Located in a morphologically extended valley fifteen kilometers from the shores of Lake Olginate to Ambivere and officially named Val San Martino starting from the first half of the fifteenth century, Calolziocorte has its roots in a very distant past.
Indications of a probable human presence in prehistoric times are the remains of some pile-dwelling structures found at the Lavello, evidence, perhaps, of a first settlement located along the banks of the river Adda. Even in the protohistoric era, in all likelihood, the territory of Calolzio was the subject of some population: leaving aside the various hypotheses about the pre-Roman origin of the locality, the presence of a settlement referable to the Iron Age and to the Celtic culture of Golasecca is significant ( IX-V century BC) identified at the nearby Rocca of Somasca.
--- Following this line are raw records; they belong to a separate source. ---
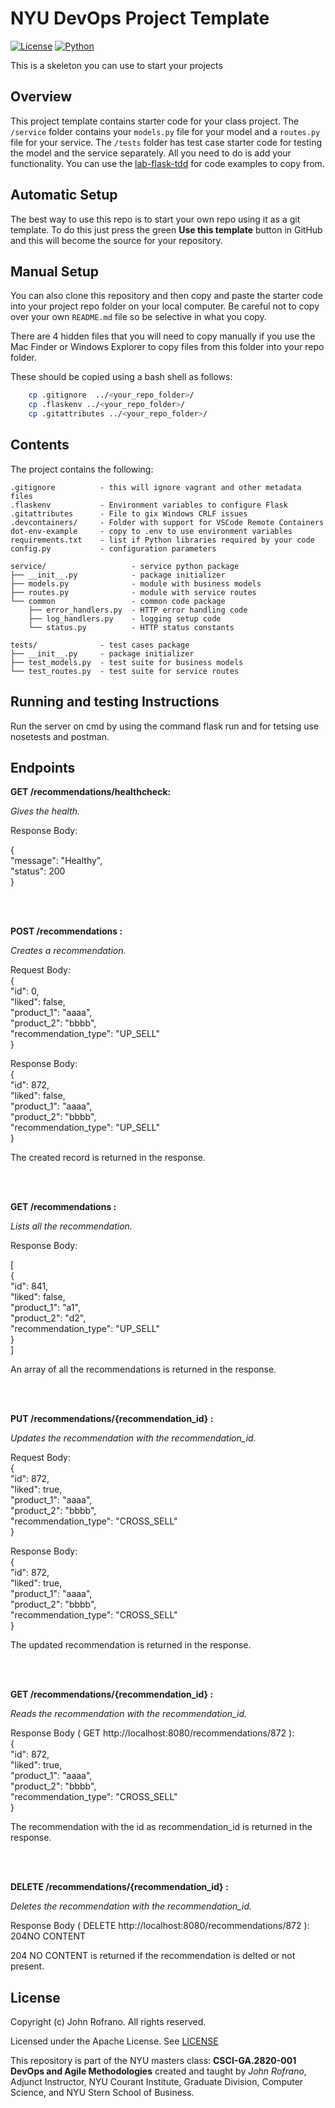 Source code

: # NYU DevOps Project Template

[![License](https://img.shields.io/badge/License-Apache_2.0-blue.svg)](https://opensource.org/licenses/Apache-2.0)
[![Python](https://img.shields.io/badge/Language-Python-blue.svg)](https://python.org/)

This is a skeleton you can use to start your projects

## Overview

This project template contains starter code for your class project. The `/service` folder contains your `models.py` file for your model and a `routes.py` file for your service. The `/tests` folder has test case starter code for testing the model and the service separately. All you need to do is add your functionality. You can use the [lab-flask-tdd](https://github.com/nyu-devops/lab-flask-tdd) for code examples to copy from.

## Automatic Setup

The best way to use this repo is to start your own repo using it as a git template. To do this just press the green **Use this template** button in GitHub and this will become the source for your repository.

## Manual Setup

You can also clone this repository and then copy and paste the starter code into your project repo folder on your local computer. Be careful not to copy over your own `README.md` file so be selective in what you copy.

There are 4 hidden files that you will need to copy manually if you use the Mac Finder or Windows Explorer to copy files from this folder into your repo folder.

These should be copied using a bash shell as follows:

```bash
    cp .gitignore  ../<your_repo_folder>/
    cp .flaskenv ../<your_repo_folder>/
    cp .gitattributes ../<your_repo_folder>/
```

## Contents

The project contains the following:

```text
.gitignore          - this will ignore vagrant and other metadata files
.flaskenv           - Environment variables to configure Flask
.gitattributes      - File to gix Windows CRLF issues
.devcontainers/     - Folder with support for VSCode Remote Containers
dot-env-example     - copy to .env to use environment variables
requirements.txt    - list if Python libraries required by your code
config.py           - configuration parameters

service/                   - service python package
├── __init__.py            - package initializer
├── models.py              - module with business models
├── routes.py              - module with service routes
└── common                 - common code package
    ├── error_handlers.py  - HTTP error handling code
    ├── log_handlers.py    - logging setup code
    └── status.py          - HTTP status constants

tests/              - test cases package
├── __init__.py     - package initializer
├── test_models.py  - test suite for business models
└── test_routes.py  - test suite for service routes
```


## Running and testing Instructions

Run the server on cmd by using the command flask run and for tetsing use nosetests and postman.

## Endpoints


**GET /recommendations/healthcheck:**

<i>Gives the health.</i>

Response Body:<br/>

{<br/>
    "message": "Healthy",<br/>
    "status": 200<br/>
}

<br/>
<br/>

**POST /recommendations :**

<i>Creates a recommendation.</i>

Request Body: <br/>
{<br/>
        "id": 0,<br/>
        "liked": false,<br/>
        "product_1": "aaaa",<br/>
        "product_2": "bbbb",<br/>
        "recommendation_type": "UP_SELL"<br/>
}

Response Body:<br/>
{<br/>
    "id": 872,<br/>
    "liked": false,<br/>
    "product_1": "aaaa",<br/>
    "product_2": "bbbb",<br/>
    "recommendation_type": "UP_SELL"<br/>
}

The created record is returned in the response.

<br/>
<br/>

**GET /recommendations :**

<i>Lists all the recommendation.</i>

Response Body:<br/>

[<br/>
    {<br/>
        "id": 841,<br/>
        "liked": false,<br/>
        "product_1": "a1",<br/>
        "product_2": "d2",<br/>
        "recommendation_type": "UP_SELL"<br/>
    }<br/>
]

An array of all the recommendations is returned in the response.

<br/>
<br/>

**PUT /recommendations/{recommendation_id} :**

<i>Updates the recommendation with the recommendation_id.</i>

Request Body: <br/>
{<br/>
        "id": 872,<br/>
        "liked": true,<br/>
        "product_1": "aaaa",<br/>
        "product_2": "bbbb",<br/>
        "recommendation_type": "CROSS_SELL"<br/>
}

Response Body:<br/>
{<br/>
    "id": 872,<br/>
    "liked": true,<br/>
    "product_1": "aaaa",<br/>
    "product_2": "bbbb",<br/>
    "recommendation_type": "CROSS_SELL"<br/>
}

The updated recommendation is returned in the response.

<br/>
<br/>

**GET /recommendations/{recommendation_id} :**

<i>Reads the recommendation with the recommendation_id.</i>

Response Body ( GET http://localhost:8080/recommendations/872 ):<br/>
{<br/>
    "id": 872,<br/>
    "liked": true,<br/>
    "product_1": "aaaa",<br/>
    "product_2": "bbbb",<br/>
    "recommendation_type": "CROSS_SELL"<br/>
}

The recommendation with the id as recommendation_id is returned in the response.

<br/>
<br/>

**DELETE /recommendations/{recommendation_id} :**

<i>Deletes the recommendation with the recommendation_id.</i>

Response Body ( DELETE http://localhost:8080/recommendations/872 ):<br/>
204NO CONTENT

204 NO CONTENT is returned if the recommendation is delted or not present.

## License

Copyright (c) John Rofrano. All rights reserved.

Licensed under the Apache License. See [LICENSE](LICENSE)

This repository is part of the NYU masters class: **CSCI-GA.2820-001 DevOps and Agile Methodologies** created and taught by *John Rofrano*, Adjunct Instructor, NYU Courant Institute, Graduate Division, Computer Science, and NYU Stern School of Business.
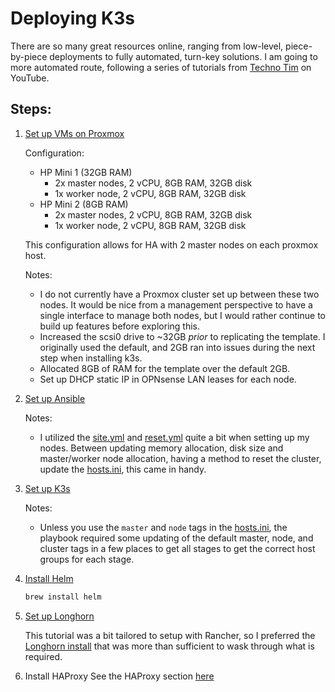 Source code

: # Deploying K3s

There are so many great resources online, ranging from low-level, piece-by-piece deployments to fully automated, turn-key solutions. I am going to more automated route, following a series of tutorials from [Techno Tim](https://www.youtube.com/@TechnoTim) on YouTube. 

## Steps:

1. [Set up VMs on Proxmox](https://technotim.live/posts/cloud-init-cloud-image/)
    
    Configuration:
    - HP Mini 1 (32GB RAM)
        - 2x master nodes, 2 vCPU, 8GB RAM, 32GB disk
        - 1x worker node, 2 vCPU, 8GB RAM, 32GB disk
    - HP Mini 2 (8GB RAM)
        - 2x master nodes, 2 vCPU, 8GB RAM, 32GB disk
        - 1x worker node, 2 vCPU, 8GB RAM, 32GB disk
    
    This configuration allows for HA with 2 master nodes on each proxmox host. 

    Notes:

    - I do not currently have a Proxmox cluster set up between these two nodes. It would be nice from a management perspective to have a single interface to manage both nodes, but I would rather continue to build up features before exploring this.
    - Increased the scsi0 drive to ~32GB _prior_ to replicating the template. I originally used the default, and 2GB ran into issues during the next step when installing k3s.
    - Allocated 8GB of RAM for the template over the default 2GB.
    - Set up DHCP static IP in OPNsense LAN leases for each node.

2. [Set up Ansible](https://technotim.live/posts/ansible-automation/)
    
    Notes:
    - I utilized the [site.yml](../../ansible/site.yml) and [reset.yml](../../ansible/reset.yml) quite a bit when setting up my nodes. Between updating memory allocation, disk size and master/worker node allocation, having a method to reset the cluster, update the [hosts.ini](../../ansible/inventory/k3s_cluster_01/hosts.example.ini), this came in handy.

3. [Set up K3s](https://technotim.live/posts/k3s-etcd-ansible/)

    Notes:
    
    - Unless you use the `master` and `node` tags in the [hosts.ini](../../ansible/inventory/k3s_cluster_01/hosts.example.ini), the playbook required some updating of the default master, node, and cluster tags in a few places to get all stages to get the correct host groups for each stage.

4. [Install Helm](https://rpi4cluster.com/k3s/k3s-helm-arkade-setting/)
    
    ```bash
    brew install helm
    ```

4. [Set up Longhorn](https://technotim.live/posts/longhorn-install/)
    
    This tutorial was a bit tailored to setup with Rancher, so I preferred the [Longhorn install](https://longhorn.io/docs/1.5.3/deploy/install/install-with-kubectl/) that was more than sufficient to wask through what is required. 

5. Install HAProxy
    See the HAProxy section [here](https://medium.com/geekculture/bare-metal-kubernetes-with-metallb-haproxy-longhorn-and-prometheus-370ccfffeba9)
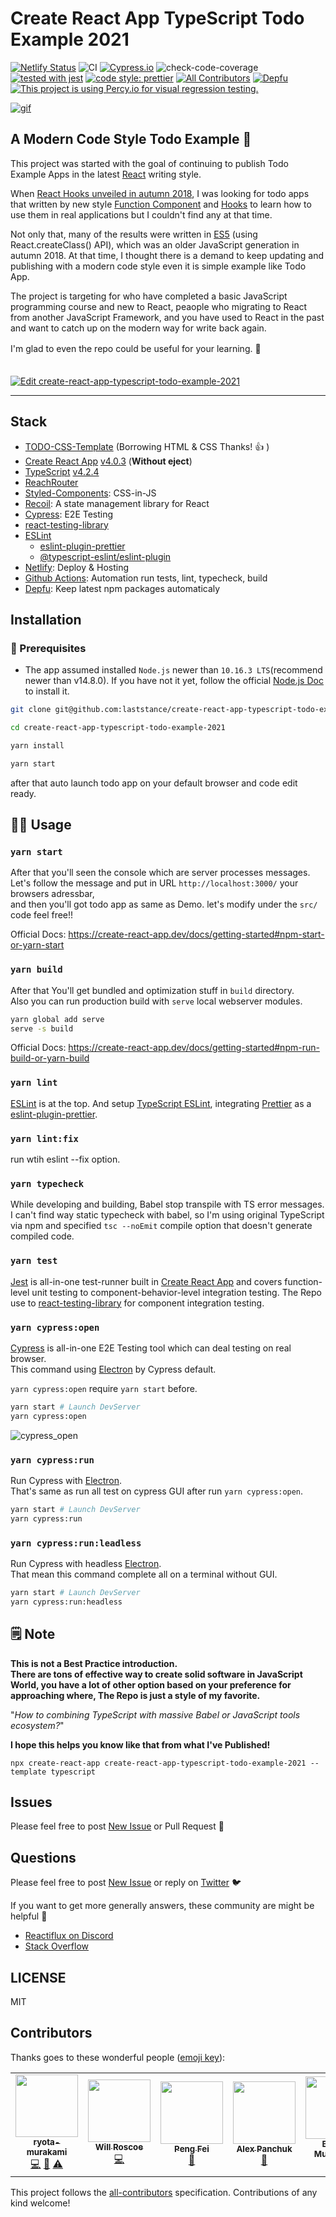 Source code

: # Create React App TypeScript Todo Example 2021

[![Netlify Status](https://api.netlify.com/api/v1/badges/94ad28c3-2ccd-40b2-9b9f-35ab89148f43/deploy-status)](https://app.netlify.com/sites/create-react-app-typescript-todo-example/deploys)
![CI](https://github.com/laststance/create-react-app-typescript-todo-example-2021/workflows/CI/badge.svg)
[![Cypress.io](https://img.shields.io/badge/tested%20with-Cypress-04C38E.svg)](https://www.cypress.io/)
![check-code-coverage](https://img.shields.io/badge/code--coverage-92%25-brightgreen)
[![tested with jest](https://img.shields.io/badge/tested_with-jest-99424f.svg)](https://github.com/facebook/jest)
[![code style: prettier](https://img.shields.io/badge/code_style-prettier-ff69b4.svg?style=flat-square)](https://github.com/prettier/prettier)
[![All Contributors](https://img.shields.io/badge/all_contributors-5-orange.svg?style=flat-square)](#contributors)
[![Depfu](https://badges.depfu.com/badges/b291947c58892a6d78e4f3374c4a6d01/overview.svg)](https://depfu.com/github/laststance/create-react-app-typescript-todo-example-2021?project_id=9618)
[![This project is using Percy.io for visual regression testing.](https://percy.io/static/images/percy-badge.svg)](https://percy.io/laststance/create-react-app-typescript-todo-example-2021)

<a href="https://create-react-app-typescript-todo-example.netlify.com/"><img src="https://raw.githubusercontent.com/laststance/create-react-app-typescript-todo-example-2021/master/images/cypress_open.gif" alt="gif"></a>
 

## A Modern Code Style Todo Example 📝

This project was started with the goal of continuing to publish Todo Example Apps in the latest [React](https://reactjs.org/) writing style.  

When [React Hooks unveiled in autumn 2018](https://reactjs.org/blog/2018/11/13/react-conf-recap.html), I was looking for todo apps that written by new style [Function Component](https://reactjs.org/docs/components-and-props.html#function-and-class-components) and [Hooks](https://reactjs.org/docs/hooks-intro.html) to learn how to use them in real applications but I couldn't find any at that time.

Not only that, many of the results were written in [ES5](https://en.wikipedia.org/wiki/ECMAScript#5th_Edition) (using React.createClass() API), which was an older JavaScript generation in autumn 2018.
At that time, I thought there is a demand to keep updating and publishing with a modern code style even it is simple example like Todo App.  

The project is targeting for who have completed a basic JavaScript programming course and new to React, peaople who migrating to React from another JavaScript Framework, and you have used to React in the past and want to catch up on the modern way for write back again.  

I'm glad to even the repo could be useful for your learning. 🤗
　  
　  
  
[![Edit create-react-app-typescript-todo-example-2021](https://codesandbox.io/static/img/play-codesandbox.svg)](https://codesandbox.io/s/quizzical-blackwell-bvfc5?fontsize=14&hidenavigation=1&theme=dark)

---------------

## Stack

- [TODO-CSS-Template](https://github.com/Klerith/TODO-CSS-Template) (Borrowing HTML & CSS Thanks! 👍 )
- [Create React App](https://github.com/facebook/create-react-app/releases/tag/v4.0.3) [v4.0.3](https://github.com/facebook/create-react-app/releases/tag/v4.0.3) (**Without eject**)
- [TypeScript](https://www.typescriptlang.org/) [v4.2.4](https://github.com/microsoft/TypeScript/releases/tag/v4.2.4)
- [ReachRouter](https://github.com/reach/router)
- [Styled-Components](https://styled-components.com/): CSS-in-JS
- [Recoil](https://recoiljs.org/): A state management library for React
- [Cypress](https://www.cypress.io/): E2E Testing
- [react-testing-library](https://github.com/testing-library/react-testing-library)
- [ESLint](https://eslint.org/)
  - [eslint-plugin-prettier](https://github.com/prettier/eslint-plugin-prettier)
  - [@typescript-eslint/eslint-plugin](https://github.com/typescript-eslint/typescript-eslint#readme)
- [Netlify](https://www.netlify.com/): Deploy & Hosting
- [Github Actions](https://github.com/features/actions): Automation run tests, lint, typecheck, build
- [Depfu](https://depfu.com/github/ryota-murakami/create-react-app-typescript-todo-example-2021?project_id=9618): Keep latest npm packages automaticaly

## Installation

### 🔧 Prerequisites

- The app assumed installed `Node.js` newer than `10.16.3 LTS`(recommend newer than v14.8.0).
  If you have not it yet, follow the official [Node.js Doc](https://nodejs.org/en/) to install it.
  

```bash
git clone git@github.com:laststance/create-react-app-typescript-todo-example-2021.git
```

```bash
cd create-react-app-typescript-todo-example-2021
```

```bash
yarn install
```

```bash
yarn start
```

after that auto launch todo app on your default browser and code edit ready.

## 👩‍💻 Usage

### `yarn start`

After that you'll seen the console which are server processes messages.  
Let's follow the message and put in URL `http://localhost:3000/` your browsers adressbar,  
and then you'll got todo app as same as Demo. let's modify under the `src/` code feel free!!

Official Docs: https://create-react-app.dev/docs/getting-started#npm-start-or-yarn-start

### `yarn build`

After that You'll get bundled and optimization stuff in `build` directory.  
Also you can run production build with `serve` local webserver modules.

```bash
yarn global add serve
serve -s build
```

Official Docs: https://create-react-app.dev/docs/getting-started#npm-run-build-or-yarn-build

### `yarn lint`

[ESLint](https://eslint.org/) is at the top.
And setup [TypeScript ESLint](https://github.com/typescript-eslint/typescript-eslint), integrating [Prettier](https://prettier.io/) as a [eslint-plugin-prettier](https://github.com/prettier/eslint-plugin-prettier).

### `yarn lint:fix`

run wtih eslint --fix option.

### `yarn typecheck`

While developing and building, Babel stop transpile with TS error messages.
I can't find way static typecheck with babel,
so I'm using original TypeScript via npm and specified `tsc --noEmit` compile option that doesn't generate compiled code.

### `yarn test`

[Jest](https://jestjs.io/) is all-in-one test-runner built in [Create React App](https://facebook.github.io/create-react-app/) and covers function-level unit testing to component-behavior-level integration testing.
The Repo use to [react-testing-library](https://github.com/testing-library/react-testing-library) for component integration testing.

### `yarn cypress:open`

[Cypress](https://www.cypress.io/) is all-in-one E2E Testing tool which can deal testing on real browser.  
This command using [Electron](https://www.electronjs.org/) by Cypress default.

`yarn cypress:open` require `yarn start` before.

```bash
yarn start # Launch DevServer
yarn cypress:open
```

![cypress_open](images/cypress_open.gif)

### `yarn cypress:run`

Run Cypress with [Electron](https://www.electronjs.org/).  
That's same as run all test on cypress GUI after run `yarn cypress:open`.

```bash
yarn start # Launch DevServer
yarn cypress:run
```

### `yarn cypress:run:leadless`

Run Cypress with headless [Electron](https://www.electronjs.org/).  
That mean this command complete all on a terminal without GUI.

```bash
yarn start # Launch DevServer
yarn cypress:run:headless
```

## 🗒 Note

**This is not a Best Practice introduction.  
There are tons of effective way to create solid software in JavaScript World, you have a lot of other option based on your preference for approaching where, The Repo is just a style of my favorite.**

"_How to combining TypeScript with massive Babel or JavaScript tools ecosystem?_"

**I hope this helps you know like that from what I've Published!**

```
npx create-react-app create-react-app-typescript-todo-example-2021 --template typescript
```

## Issues

Please feel free to post [New Issue](https://github.com/laststance/create-react-app-typescript-todo-example-2021/issues/new) or Pull Request 🤗

## Questions

Please feel free to post [New Issue](https://github.com/laststance/create-react-app-typescript-todo-example-2021/issues/new) or reply on [Twitter](https://twitter.com/malloc007) 🐦

If you want to get more generally answers, these community are might be helpful 🍻

- [Reactiflux on Discord](https://www.reactiflux.com/)
- [Stack Overflow](https://stackoverflow.com/questions/tagged/reactjs)

## LICENSE

MIT

## Contributors

Thanks goes to these wonderful people ([emoji key](https://allcontributors.org/docs/en/emoji-key)):

<!-- ALL-CONTRIBUTORS-LIST:START - Do not remove or modify this section -->
<!-- prettier-ignore-start -->
<!-- markdownlint-disable -->
<table>
  <tr>
    <td align="center"><a href="http://ryota-murakami.github.io/"><img src="https://avatars1.githubusercontent.com/u/5501268?s=400&u=7bf6b1580b95930980af2588ef0057f3e9ec1ff8&v=4?s=100" width="100px;" alt=""/><br /><sub><b>ryota-murakami</b></sub></a><br /><a href="https://github.com/laststance/create-react-app-typescript-todo-example-2021/commits?author=ryota-murakami" title="Code">💻</a> <a href="https://github.com/laststance/create-react-app-typescript-todo-example-2021/commits?author=ryota-murakami" title="Documentation">📖</a> <a href="https://github.com/laststance/create-react-app-typescript-todo-example-2021/commits?author=ryota-murakami" title="Tests">⚠️</a></td>
    <td align="center"><a href="http://donkeycar.com"><img src="https://avatars2.githubusercontent.com/u/147582?v=4?s=100" width="100px;" alt=""/><br /><sub><b>Will Roscoe</b></sub></a><br /><a href="https://github.com/laststance/create-react-app-typescript-todo-example-2021/commits?author=wroscoe" title="Code">💻</a></td>
    <td align="center"><a href="https://github.com/JunQu"><img src="https://avatars2.githubusercontent.com/u/39846309?v=4?s=100" width="100px;" alt=""/><br /><sub><b>Peng Fei</b></sub></a><br /><a href="https://github.com/laststance/create-react-app-typescript-todo-example-2021/issues?q=author%3AJunQu" title="Bug reports">🐛</a></td>
    <td align="center"><a href="https://github.com/alexpanchuk"><img src="https://avatars3.githubusercontent.com/u/26270612?v=4?s=100" width="100px;" alt=""/><br /><sub><b>Alex Panchuk</b></sub></a><br /><a href="https://github.com/laststance/create-react-app-typescript-todo-example-2021/commits?author=alexpanchuk" title="Documentation">📖</a></td>
    <td align="center"><a href="https://github.com/BurhanMullamitha"><img src="https://avatars1.githubusercontent.com/u/42492054?v=4?s=100" width="100px;" alt=""/><br /><sub><b>Burhan Mullamitha</b></sub></a><br /><a href="https://github.com/laststance/create-react-app-typescript-todo-example-2021/commits?author=BurhanMullamitha" title="Documentation">📖</a></td>
    <td align="center"><a href="https://github.com/hefengxian"><img src="https://avatars.githubusercontent.com/u/4338497?v=4?s=100" width="100px;" alt=""/><br /><sub><b>hefengxian</b></sub></a><br /><a href="https://github.com/laststance/create-react-app-typescript-todo-example-2021/commits?author=hefengxian" title="Code">💻</a> <a href="https://github.com/laststance/create-react-app-typescript-todo-example-2021/commits?author=hefengxian" title="Tests">⚠️</a></td>
  </tr>
</table>

<!-- markdownlint-restore -->
<!-- prettier-ignore-end -->

<!-- ALL-CONTRIBUTORS-LIST:END -->

This project follows the [all-contributors](https://github.com/all-contributors/all-contributors) specification. Contributions of any kind welcome!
The vestiges of the Roman presence dating back to the imperial era are evident. Crossed by the piedmont road that connected Brescia, Bergamo, Como and which crossed the river Adda thanks to the bridge of Olginate, referable to the III century AD, the settlement of Calolzio gained importance finding in this road the reason for its development.
In addition to the numerous sarcophagi with a sloping lid and a small necropolis found in La Gerra, particular attention should be paid to finding the sacred marble inscription with a dedication to Diana, goddess of hunting, woods and the moon, found near the parish church of Lorentino datable between the I and the II century.
The first written record of a place of Calolzio, or Court, dates back to 774, when Rado de Curte appears as a witness in a Bergamo parchment. The character would be the oldest inhabitant of Calolziocorte whose documented proof exists.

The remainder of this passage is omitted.